◆ **Data under study**:
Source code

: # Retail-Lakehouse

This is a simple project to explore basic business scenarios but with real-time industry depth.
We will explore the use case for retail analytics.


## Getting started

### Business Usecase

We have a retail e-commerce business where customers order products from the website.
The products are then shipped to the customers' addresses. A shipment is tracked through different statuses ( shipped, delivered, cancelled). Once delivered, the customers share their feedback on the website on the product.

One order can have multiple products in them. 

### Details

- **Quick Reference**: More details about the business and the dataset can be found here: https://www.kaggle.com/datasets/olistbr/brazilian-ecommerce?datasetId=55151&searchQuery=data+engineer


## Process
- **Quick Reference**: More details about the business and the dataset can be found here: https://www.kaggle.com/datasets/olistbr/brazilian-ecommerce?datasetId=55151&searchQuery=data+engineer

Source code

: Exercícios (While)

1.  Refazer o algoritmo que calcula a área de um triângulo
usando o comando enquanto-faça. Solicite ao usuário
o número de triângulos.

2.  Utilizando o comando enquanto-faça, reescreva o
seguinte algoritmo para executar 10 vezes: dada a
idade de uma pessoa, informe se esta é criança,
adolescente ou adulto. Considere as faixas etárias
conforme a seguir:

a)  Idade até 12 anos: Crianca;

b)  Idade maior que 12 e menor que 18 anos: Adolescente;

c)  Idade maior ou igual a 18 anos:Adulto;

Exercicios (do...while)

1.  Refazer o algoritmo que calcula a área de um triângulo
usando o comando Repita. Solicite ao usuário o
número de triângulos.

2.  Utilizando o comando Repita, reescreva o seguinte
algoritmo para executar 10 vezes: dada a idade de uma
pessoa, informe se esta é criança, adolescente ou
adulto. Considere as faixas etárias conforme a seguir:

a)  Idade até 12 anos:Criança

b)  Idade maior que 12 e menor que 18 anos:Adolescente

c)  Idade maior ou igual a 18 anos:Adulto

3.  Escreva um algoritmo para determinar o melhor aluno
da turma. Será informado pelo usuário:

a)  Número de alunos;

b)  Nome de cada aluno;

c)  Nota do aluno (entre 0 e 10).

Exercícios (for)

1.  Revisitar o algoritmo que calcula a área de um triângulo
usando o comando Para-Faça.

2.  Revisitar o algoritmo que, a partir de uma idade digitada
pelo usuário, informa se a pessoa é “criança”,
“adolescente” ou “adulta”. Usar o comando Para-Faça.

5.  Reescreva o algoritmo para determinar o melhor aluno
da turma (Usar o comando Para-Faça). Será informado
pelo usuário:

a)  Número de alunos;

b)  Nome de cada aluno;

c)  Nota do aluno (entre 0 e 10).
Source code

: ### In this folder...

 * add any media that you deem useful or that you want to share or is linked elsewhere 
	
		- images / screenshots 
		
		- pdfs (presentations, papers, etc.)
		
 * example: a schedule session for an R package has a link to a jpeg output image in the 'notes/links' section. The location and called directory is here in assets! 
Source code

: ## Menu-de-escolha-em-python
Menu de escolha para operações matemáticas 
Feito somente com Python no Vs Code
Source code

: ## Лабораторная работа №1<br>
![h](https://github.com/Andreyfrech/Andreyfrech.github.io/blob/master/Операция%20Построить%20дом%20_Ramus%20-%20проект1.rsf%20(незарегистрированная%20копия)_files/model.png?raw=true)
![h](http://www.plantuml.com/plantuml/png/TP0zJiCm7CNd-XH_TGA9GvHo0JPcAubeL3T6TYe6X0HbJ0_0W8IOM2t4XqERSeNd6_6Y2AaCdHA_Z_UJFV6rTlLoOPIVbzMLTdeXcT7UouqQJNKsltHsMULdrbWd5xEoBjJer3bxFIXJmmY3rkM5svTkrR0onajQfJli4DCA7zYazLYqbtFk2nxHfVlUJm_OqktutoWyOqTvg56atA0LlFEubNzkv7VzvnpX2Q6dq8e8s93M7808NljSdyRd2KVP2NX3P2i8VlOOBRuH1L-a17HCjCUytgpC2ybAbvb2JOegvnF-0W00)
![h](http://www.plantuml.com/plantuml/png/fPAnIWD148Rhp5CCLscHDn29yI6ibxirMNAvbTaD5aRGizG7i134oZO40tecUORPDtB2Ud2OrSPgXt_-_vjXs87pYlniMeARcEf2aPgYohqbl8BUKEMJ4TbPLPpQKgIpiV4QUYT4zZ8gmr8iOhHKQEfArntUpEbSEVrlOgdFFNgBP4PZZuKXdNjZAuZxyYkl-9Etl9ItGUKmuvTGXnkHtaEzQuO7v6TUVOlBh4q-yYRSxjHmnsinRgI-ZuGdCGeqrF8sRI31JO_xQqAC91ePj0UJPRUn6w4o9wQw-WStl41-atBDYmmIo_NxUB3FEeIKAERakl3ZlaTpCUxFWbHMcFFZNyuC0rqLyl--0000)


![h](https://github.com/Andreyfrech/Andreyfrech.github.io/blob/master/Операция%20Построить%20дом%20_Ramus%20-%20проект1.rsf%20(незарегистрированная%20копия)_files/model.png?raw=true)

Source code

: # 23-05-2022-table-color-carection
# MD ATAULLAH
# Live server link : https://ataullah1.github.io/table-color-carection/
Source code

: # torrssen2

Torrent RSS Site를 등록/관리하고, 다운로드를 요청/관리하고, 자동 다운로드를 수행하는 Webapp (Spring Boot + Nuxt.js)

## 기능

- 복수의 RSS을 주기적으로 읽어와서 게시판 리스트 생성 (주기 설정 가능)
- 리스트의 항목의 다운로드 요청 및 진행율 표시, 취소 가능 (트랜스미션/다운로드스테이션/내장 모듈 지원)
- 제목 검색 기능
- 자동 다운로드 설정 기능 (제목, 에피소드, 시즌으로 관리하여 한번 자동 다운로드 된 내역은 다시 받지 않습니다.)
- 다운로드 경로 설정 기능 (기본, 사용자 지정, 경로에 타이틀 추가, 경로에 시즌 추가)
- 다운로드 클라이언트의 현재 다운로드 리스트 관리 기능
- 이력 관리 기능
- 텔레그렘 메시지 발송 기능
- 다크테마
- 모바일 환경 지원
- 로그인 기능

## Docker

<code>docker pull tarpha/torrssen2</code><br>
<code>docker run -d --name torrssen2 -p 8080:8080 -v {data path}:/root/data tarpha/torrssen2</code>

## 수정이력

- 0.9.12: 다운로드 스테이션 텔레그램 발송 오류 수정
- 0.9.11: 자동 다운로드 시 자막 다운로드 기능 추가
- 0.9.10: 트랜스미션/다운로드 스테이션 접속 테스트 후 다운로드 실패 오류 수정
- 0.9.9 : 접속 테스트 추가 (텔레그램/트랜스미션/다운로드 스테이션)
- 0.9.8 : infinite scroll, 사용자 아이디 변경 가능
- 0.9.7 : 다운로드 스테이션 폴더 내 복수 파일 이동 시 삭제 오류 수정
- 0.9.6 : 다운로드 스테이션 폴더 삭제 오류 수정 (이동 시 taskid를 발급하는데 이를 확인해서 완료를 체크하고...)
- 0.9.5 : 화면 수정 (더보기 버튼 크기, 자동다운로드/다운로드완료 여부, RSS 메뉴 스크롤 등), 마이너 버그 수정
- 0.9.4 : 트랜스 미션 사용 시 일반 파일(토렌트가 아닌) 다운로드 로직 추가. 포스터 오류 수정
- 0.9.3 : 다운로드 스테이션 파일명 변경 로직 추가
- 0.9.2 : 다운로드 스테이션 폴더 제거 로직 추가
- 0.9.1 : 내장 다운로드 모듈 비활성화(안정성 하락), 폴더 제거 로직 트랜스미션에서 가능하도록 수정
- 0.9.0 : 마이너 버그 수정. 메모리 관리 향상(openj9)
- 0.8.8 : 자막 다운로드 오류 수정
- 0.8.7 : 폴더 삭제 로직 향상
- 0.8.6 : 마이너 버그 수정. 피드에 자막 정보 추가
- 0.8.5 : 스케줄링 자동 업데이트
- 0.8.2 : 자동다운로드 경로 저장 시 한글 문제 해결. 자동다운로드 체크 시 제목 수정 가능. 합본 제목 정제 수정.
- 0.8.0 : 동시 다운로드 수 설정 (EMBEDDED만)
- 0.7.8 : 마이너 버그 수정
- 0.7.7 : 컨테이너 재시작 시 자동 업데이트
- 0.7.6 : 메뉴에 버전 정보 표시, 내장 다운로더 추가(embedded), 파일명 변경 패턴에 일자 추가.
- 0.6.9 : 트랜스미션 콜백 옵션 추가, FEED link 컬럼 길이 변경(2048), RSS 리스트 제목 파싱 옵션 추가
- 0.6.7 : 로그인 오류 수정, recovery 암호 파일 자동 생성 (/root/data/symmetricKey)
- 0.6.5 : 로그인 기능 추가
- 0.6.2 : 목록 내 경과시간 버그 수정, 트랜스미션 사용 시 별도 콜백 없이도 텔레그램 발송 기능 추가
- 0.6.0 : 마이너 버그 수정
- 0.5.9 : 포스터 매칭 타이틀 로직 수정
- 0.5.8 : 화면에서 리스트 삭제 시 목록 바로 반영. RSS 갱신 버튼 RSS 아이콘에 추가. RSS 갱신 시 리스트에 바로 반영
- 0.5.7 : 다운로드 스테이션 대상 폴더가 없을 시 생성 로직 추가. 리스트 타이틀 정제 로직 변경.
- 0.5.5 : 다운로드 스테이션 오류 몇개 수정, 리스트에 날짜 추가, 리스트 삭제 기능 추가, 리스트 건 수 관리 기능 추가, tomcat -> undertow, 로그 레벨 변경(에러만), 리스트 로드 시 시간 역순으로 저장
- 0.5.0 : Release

◆ **Task details**: Reproduce the line that contains "- 0.9.2 : 다운로드 스테이션 폴더 제거 로직 추가" and each line after it through the last line of the entries above, exactly; leave out all earlier lines.

◆ **Exercise result**:
- 0.9.2 : 다운로드 스테이션 폴더 제거 로직 추가
- 0.9.1 : 내장 다운로드 모듈 비활성화(안정성 하락), 폴더 제거 로직 트랜스미션에서 가능하도록 수정
- 0.9.0 : 마이너 버그 수정. 메모리 관리 향상(openj9)
- 0.8.8 : 자막 다운로드 오류 수정
- 0.8.7 : 폴더 삭제 로직 향상
- 0.8.6 : 마이너 버그 수정. 피드에 자막 정보 추가
- 0.8.5 : 스케줄링 자동 업데이트
- 0.8.2 : 자동다운로드 경로 저장 시 한글 문제 해결. 자동다운로드 체크 시 제목 수정 가능. 합본 제목 정제 수정.
- 0.8.0 : 동시 다운로드 수 설정 (EMBEDDED만)
- 0.7.8 : 마이너 버그 수정
- 0.7.7 : 컨테이너 재시작 시 자동 업데이트
- 0.7.6 : 메뉴에 버전 정보 표시, 내장 다운로더 추가(embedded), 파일명 변경 패턴에 일자 추가.
- 0.6.9 : 트랜스미션 콜백 옵션 추가, FEED link 컬럼 길이 변경(2048), RSS 리스트 제목 파싱 옵션 추가
- 0.6.7 : 로그인 오류 수정, recovery 암호 파일 자동 생성 (/root/data/symmetricKey)
- 0.6.5 : 로그인 기능 추가
- 0.6.2 : 목록 내 경과시간 버그 수정, 트랜스미션 사용 시 별도 콜백 없이도 텔레그램 발송 기능 추가
- 0.6.0 : 마이너 버그 수정
- 0.5.9 : 포스터 매칭 타이틀 로직 수정
- 0.5.8 : 화면에서 리스트 삭제 시 목록 바로 반영. RSS 갱신 버튼 RSS 아이콘에 추가. RSS 갱신 시 리스트에 바로 반영
- 0.5.7 : 다운로드 스테이션 대상 폴더가 없을 시 생성 로직 추가. 리스트 타이틀 정제 로직 변경.
- 0.5.5 : 다운로드 스테이션 오류 몇개 수정, 리스트에 날짜 추가, 리스트 삭제 기능 추가, 리스트 건 수 관리 기능 추가, tomcat -> undertow, 로그 레벨 변경(에러만), 리스트 로드 시 시간 역순으로 저장
- 0.5.0 : Release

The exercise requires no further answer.